— What is expected —
Find the string "features" in the records and copy each line where it occurs.

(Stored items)
<<<<

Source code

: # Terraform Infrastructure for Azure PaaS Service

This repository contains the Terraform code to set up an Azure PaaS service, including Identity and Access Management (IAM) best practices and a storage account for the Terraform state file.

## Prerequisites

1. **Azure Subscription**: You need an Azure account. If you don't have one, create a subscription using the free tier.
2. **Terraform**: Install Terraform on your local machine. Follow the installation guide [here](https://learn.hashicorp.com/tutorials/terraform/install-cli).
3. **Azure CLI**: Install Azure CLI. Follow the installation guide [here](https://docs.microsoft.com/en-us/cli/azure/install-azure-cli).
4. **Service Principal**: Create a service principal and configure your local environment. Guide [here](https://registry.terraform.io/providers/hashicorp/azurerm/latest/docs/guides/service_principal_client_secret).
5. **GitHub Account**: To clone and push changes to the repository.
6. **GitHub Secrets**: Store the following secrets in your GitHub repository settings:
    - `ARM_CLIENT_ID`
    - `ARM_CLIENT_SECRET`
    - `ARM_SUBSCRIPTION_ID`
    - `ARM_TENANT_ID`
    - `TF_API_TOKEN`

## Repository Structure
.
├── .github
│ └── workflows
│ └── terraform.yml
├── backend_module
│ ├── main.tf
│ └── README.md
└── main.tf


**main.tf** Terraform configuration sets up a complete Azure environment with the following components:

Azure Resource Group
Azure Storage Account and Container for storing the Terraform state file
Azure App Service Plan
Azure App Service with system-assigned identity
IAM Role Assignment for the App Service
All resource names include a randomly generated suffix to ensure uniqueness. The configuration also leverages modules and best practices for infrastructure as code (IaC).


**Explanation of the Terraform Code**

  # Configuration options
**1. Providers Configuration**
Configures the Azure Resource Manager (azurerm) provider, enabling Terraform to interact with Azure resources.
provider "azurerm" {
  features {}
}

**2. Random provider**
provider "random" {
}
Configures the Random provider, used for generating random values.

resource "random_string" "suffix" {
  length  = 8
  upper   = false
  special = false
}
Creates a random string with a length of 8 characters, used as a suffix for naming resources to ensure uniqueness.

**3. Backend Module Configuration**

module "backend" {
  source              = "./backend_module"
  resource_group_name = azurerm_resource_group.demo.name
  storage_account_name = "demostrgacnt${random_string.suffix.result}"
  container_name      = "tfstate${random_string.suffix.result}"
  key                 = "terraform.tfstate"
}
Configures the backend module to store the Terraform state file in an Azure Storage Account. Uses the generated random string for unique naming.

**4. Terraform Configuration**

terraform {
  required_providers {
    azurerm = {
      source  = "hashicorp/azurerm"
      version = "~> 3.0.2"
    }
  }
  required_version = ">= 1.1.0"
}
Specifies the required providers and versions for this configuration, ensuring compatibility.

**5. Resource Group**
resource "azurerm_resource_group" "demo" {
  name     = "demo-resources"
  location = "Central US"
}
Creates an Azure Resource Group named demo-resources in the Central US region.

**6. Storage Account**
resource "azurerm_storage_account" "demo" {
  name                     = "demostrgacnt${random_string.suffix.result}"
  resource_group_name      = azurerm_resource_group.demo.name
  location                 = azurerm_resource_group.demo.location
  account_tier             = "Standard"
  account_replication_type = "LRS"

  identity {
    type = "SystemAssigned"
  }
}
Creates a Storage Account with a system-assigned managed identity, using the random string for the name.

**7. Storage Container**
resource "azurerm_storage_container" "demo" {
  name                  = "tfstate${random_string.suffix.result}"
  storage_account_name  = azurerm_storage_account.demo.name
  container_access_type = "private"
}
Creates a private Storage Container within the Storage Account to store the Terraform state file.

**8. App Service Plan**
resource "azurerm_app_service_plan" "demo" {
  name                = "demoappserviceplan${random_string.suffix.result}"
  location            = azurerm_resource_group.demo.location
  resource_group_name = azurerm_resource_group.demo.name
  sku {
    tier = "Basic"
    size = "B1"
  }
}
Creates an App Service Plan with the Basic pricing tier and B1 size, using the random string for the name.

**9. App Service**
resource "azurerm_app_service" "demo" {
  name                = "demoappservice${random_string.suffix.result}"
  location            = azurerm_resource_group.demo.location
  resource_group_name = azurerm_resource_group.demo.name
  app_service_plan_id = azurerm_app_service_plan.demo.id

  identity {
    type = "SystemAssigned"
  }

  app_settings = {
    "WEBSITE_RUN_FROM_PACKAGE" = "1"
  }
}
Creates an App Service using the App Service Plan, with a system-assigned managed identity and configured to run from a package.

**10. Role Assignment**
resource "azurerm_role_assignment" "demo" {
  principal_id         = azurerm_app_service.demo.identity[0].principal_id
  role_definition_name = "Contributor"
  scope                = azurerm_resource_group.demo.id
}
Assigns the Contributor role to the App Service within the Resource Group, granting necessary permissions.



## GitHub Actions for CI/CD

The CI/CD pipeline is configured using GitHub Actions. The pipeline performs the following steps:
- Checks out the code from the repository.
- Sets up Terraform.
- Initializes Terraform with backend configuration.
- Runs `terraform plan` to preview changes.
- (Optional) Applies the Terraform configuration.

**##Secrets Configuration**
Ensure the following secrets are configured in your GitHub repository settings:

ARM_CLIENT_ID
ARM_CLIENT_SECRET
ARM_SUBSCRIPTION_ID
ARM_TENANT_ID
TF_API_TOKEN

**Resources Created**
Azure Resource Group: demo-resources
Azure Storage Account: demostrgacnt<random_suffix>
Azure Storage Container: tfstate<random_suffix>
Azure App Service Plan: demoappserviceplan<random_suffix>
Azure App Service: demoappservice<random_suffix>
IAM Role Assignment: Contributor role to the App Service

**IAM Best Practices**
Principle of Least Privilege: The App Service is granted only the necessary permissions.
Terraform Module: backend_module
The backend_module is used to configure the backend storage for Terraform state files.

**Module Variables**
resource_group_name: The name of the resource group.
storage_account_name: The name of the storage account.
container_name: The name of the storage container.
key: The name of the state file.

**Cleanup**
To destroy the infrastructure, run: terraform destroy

>>>>
<<<<

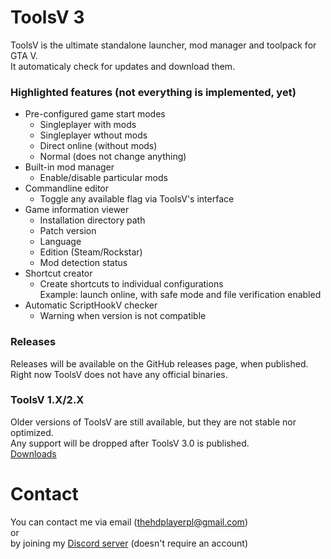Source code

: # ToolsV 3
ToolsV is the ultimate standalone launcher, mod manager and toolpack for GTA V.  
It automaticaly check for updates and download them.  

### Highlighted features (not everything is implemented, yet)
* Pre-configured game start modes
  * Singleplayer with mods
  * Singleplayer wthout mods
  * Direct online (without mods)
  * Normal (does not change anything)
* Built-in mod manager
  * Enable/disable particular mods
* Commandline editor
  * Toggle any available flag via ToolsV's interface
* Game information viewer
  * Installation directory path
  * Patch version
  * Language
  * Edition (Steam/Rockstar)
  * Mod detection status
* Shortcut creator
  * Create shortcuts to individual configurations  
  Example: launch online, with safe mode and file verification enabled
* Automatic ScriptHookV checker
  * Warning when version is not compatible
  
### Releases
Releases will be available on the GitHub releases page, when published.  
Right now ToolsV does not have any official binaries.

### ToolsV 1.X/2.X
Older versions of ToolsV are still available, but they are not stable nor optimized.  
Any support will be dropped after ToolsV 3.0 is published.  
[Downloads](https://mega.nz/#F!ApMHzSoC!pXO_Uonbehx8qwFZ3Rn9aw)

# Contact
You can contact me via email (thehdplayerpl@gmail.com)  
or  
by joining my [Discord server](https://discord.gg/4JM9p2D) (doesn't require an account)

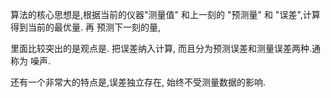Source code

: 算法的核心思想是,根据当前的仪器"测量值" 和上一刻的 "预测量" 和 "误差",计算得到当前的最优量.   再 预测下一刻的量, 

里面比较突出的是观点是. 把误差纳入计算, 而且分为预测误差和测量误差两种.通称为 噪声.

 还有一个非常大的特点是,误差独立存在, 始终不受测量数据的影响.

>>>>
<<<<

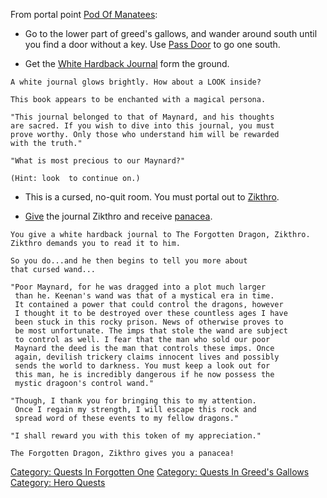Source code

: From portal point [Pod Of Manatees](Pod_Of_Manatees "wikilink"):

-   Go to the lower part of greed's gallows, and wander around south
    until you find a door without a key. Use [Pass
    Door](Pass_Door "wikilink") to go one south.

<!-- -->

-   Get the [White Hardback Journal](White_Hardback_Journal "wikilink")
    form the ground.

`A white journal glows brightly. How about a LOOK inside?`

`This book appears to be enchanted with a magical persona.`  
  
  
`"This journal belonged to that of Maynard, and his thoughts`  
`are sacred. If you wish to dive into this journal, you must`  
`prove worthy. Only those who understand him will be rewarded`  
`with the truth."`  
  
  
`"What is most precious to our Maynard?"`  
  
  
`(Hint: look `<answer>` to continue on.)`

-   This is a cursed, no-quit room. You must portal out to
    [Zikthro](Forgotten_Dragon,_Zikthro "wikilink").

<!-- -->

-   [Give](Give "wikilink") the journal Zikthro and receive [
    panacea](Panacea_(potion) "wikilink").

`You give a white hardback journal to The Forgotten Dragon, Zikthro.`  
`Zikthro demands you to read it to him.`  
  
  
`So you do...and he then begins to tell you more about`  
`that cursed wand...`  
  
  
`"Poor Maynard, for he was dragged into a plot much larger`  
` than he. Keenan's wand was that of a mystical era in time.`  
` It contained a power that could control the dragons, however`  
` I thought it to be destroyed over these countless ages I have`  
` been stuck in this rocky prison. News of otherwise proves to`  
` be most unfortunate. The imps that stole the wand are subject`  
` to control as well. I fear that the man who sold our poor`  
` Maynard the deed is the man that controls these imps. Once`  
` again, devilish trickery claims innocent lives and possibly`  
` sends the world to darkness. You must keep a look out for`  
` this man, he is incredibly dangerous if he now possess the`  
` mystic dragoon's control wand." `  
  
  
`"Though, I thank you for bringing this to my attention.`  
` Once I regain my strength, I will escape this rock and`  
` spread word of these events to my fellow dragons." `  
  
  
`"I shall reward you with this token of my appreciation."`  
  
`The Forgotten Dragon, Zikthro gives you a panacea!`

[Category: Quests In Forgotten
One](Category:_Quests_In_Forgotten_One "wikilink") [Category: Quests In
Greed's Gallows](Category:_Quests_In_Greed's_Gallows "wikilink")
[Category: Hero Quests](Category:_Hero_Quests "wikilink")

>>>>

— Exercise result —
  features {}
### Highlighted features (not everything is implemented, yet)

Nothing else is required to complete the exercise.